TASK PROMPT:
Of all the lines below, output only those starting at the one with "### 1. Create GitHub Repository" and ending at the one with "### 3. Enable GitHub Pages", both ends included, exactly as written.

(Items from a data source)

....................

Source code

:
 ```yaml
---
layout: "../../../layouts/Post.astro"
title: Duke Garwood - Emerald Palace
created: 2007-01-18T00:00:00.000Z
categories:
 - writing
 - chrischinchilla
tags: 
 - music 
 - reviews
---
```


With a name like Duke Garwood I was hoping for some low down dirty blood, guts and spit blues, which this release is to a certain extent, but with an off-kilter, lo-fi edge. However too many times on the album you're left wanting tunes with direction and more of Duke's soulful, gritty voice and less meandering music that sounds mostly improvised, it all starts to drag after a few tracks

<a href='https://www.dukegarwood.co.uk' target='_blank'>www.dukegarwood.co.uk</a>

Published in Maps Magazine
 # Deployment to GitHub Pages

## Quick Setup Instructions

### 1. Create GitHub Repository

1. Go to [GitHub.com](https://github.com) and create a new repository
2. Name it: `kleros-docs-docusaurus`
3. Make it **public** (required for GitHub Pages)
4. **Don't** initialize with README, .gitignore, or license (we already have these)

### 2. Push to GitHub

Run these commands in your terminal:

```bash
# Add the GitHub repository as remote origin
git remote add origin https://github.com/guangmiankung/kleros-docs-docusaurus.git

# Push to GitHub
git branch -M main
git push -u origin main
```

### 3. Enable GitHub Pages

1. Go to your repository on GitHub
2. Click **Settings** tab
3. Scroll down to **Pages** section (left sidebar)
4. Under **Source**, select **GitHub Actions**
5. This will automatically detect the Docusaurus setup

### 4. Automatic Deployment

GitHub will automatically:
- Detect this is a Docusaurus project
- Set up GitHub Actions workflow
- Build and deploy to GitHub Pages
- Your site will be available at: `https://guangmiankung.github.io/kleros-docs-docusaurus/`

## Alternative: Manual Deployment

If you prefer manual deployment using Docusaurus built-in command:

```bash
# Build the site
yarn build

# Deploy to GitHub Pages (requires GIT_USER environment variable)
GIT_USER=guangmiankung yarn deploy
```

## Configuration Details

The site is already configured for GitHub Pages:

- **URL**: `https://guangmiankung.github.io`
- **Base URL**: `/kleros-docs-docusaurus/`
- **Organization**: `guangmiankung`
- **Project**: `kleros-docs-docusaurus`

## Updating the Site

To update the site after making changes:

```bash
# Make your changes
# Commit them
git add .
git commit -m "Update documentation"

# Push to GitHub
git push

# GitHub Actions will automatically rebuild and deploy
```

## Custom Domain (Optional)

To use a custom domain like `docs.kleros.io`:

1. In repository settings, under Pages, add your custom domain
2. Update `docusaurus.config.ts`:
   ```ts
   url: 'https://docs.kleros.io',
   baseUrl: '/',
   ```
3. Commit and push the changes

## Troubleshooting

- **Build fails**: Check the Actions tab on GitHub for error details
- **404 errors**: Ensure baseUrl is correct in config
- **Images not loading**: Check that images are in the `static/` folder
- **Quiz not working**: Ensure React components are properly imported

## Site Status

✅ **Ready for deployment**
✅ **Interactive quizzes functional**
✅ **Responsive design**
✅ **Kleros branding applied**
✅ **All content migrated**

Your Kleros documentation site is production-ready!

....................

ANSWER AREA:
### 1. Create GitHub Repository

1. Go to [GitHub.com](https://github.com) and create a new repository
2. Name it: `kleros-docs-docusaurus`
3. Make it **public** (required for GitHub Pages)
4. **Don't** initialize with README, .gitignore, or license (we already have these)

### 2. Push to GitHub

Run these commands in your terminal:

```bash
# Add the GitHub repository as remote origin
git remote add origin https://github.com/guangmiankung/kleros-docs-docusaurus.git

# Push to GitHub
git branch -M main
git push -u origin main
```

### 3. Enable GitHub Pages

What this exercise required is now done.